Der Führer hatte es nicht getan, Adenauer tat es nicht mehr und von Ludwig Erhard wußte man es nicht so genau: Das, was in dunklen Schlafzimmern geschah, das worüber man nicht sprach in den Fünfziger Jahren der Bundesrepublik, das mit der Sexualität. Und weil das so war, weil Menschen noch in den Sechzigern wegen Kuppelei verurteilt wurden, wenn Leute unter 21 "es" unter ihrem Dach machten, weil das ganze Land eine prüde Anstalt zur Unterdrückung der Triebe war, mussten sich die damals Jungen empören. Mädels zeigten ihren blanken Busen, eine ganze Kommune zeigte, schrecklich kommunistisch, ihre nackten Hintern, das F-Wort kam in den täglichen Gebrauch und die Revolution brach aus. Beinahe. Bis heute messen viele der 68er Generation deshalb dem Sex und dem Darüber-Reden eine große Bedeutung zu. Ekkes Frank, der Autor von "Störungen" gehört dazu.

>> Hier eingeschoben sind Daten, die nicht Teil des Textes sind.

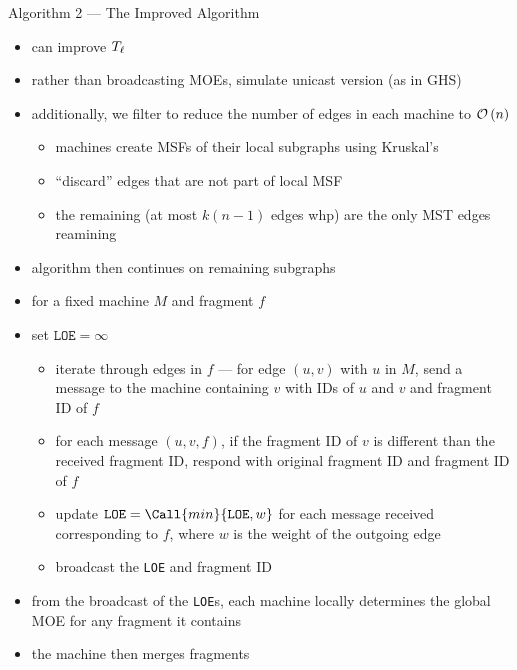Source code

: \begin{frame}{Algorithm 2 --- The Improved Algorithm}
    \begin{itemize}
        \item can improve $T_{\ell}$
        \item rather than broadcasting MOEs, simulate unicast version (as in GHS)
        \item additionally, we filter to reduce the number of edges in each machine to $\mathcal{O}\left(n\right)$
              \begin{itemize}
                  \item machines create MSFs of their local subgraphs using Kruskal's
                  \item ``discard'' edges that are not part of local MSF
                  \item the remaining (at most $k(n-1)$ edges whp) are the only MST edges reamining
              \end{itemize}
        \item algorithm then continues on remaining subgraphs
    \end{itemize}
\end{frame}

\begin{frame}
    \begin{itemize}
        \item for a fixed machine $M$ and fragment $f$
        \item set $\texttt{LOE} = \infty$
              \begin{itemize}
                  \item iterate through edges in $f$ --- for edge $(u, v)$ with $u$ in $M$, send a message to the machine containing $v$ with IDs of $u$ and $v$ and fragment ID of $f$
                  \item for each message $(u, v, f)$, if the fragment ID of $v$ is different than the received fragment ID, respond with original fragment ID and fragment ID of $f$
                  \item update $\texttt{LOE} = \Call{min}{\texttt{LOE}, w}$ for each message received corresponding to $f$, where $w$ is the weight
                        of the outgoing edge
                \item broadcast the \texttt{LOE} and fragment ID
              \end{itemize}
        \item from the broadcast of the \texttt{LOE}s, each machine locally determines the global MOE for any fragment it contains
        \item the machine then merges fragments
    \end{itemize}
\end{frame}

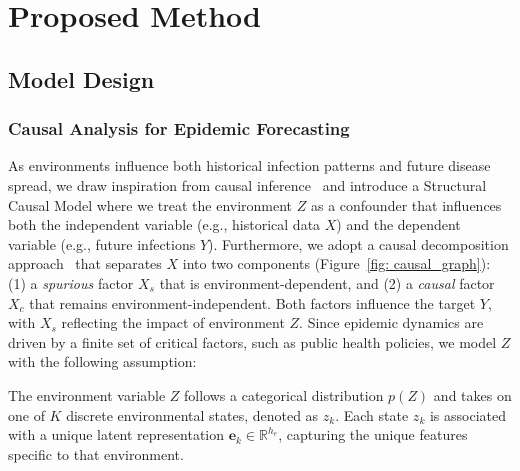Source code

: \section{Proposed Method}



\subsection{Model Design}
\label{sec: model}

\subsubsection{Causal Analysis for Epidemic Forecasting}
As environments influence both historical infection patterns and future disease spread, we draw inspiration from causal inference~\cite{zhou2023causal, jiao2024causal} and introduce a Structural Causal Model where we treat the environment $Z$ as a confounder that influences both the independent variable (e.g., historical data $X$) and the dependent variable (e.g., future infections $Y$). Furthermore, we adopt a causal decomposition approach~\cite{mao2022causal} that separates $X$ into two components (Figure~\ref{fig: causal_graph}): (1) a \textit{spurious} factor $X_s$ that is environment-dependent, and (2) a \textit{causal} factor $X_c$ that remains environment-independent. Both factors influence the target \( Y \), with \( X_s \) reflecting the impact of environment \( Z \). Since epidemic dynamics are driven by a finite set of critical factors, such as public health policies, we model \( Z \) with the following assumption:
\begin{assumption} \label{assumption} The environment variable $Z$ follows a categorical distribution $p(Z)$ and takes on one of $K$ discrete environmental states, denoted as $z_k$. Each state $z_k$ is associated with a unique latent representation $\mathbf{e}_k \in \mathbb{R}^{h_e}$, capturing the unique features specific to that environment.
\end{assumption}

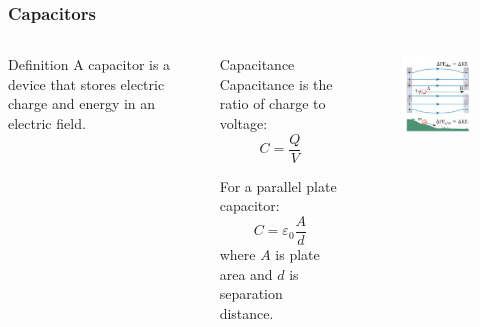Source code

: \documentclass{beamer}
\begin{document}
\begin{frame}
    \frametitle{Capacitors}
    \begin{columns}
        \begin{block}{Definition}
            A capacitor is a device that stores electric charge and energy in an electric field.
        \end{block}
        
        \begin{block}{Capacitance}
            Capacitance is the ratio of charge to voltage:
            \begin{equation}
                C = \frac{Q}{V}
            \end{equation}
            
            For a parallel plate capacitor:
            \begin{equation}
                C = \varepsilon_0 \frac{A}{d}
            \end{equation}
            where $A$ is plate area and $d$ is separation distance.
        \end{block}
        
        \begin{alertblock}{ }
            \begin{figure}
                \centering
                \includegraphics[width=1\linewidth]{earthcap.png}
            \end{figure}
        \end{alertblock}
    \end{columns}
\end{frame}
\end{document}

Zwei Freunde, heute über sechzig, finden sich, verlieren sich, bleiben Freunde ein Leben lang, werden in "Störungen" zu Mustern der Entwicklung im alten Westdeutschland. Tobias, der Gelegenheitsschauspieler, der Frauenwechsler und Ex-Student der Philosophie, hat Erektionsstörungen und ahnt in ihnen den kommenden Tod. Sein Schulfreund Georg, einer der beim Frauenwechseln immer auch lieben muss, lebt in der dritten, scheinbar festen Beziehung. Die Verstörung des Schriftstellers liegt im Kinderwunsch der Momentanen, mit der er schon alt werden wollte, aber nicht so plötzlich, Vater und Opa in einem. Es ist die Late-Life-Crisis, von der die beiden ergriffen sind. Und von ihren Befindlichkeiten lebt das Buch. Zugleich legt es einen Bypass in die Politik. Selten für Befindlichkeitsbücher, legt es sich hie und da mit der aktuellen Einheitsrepublik an und schaut zurück auf die Zeit der Politisierung.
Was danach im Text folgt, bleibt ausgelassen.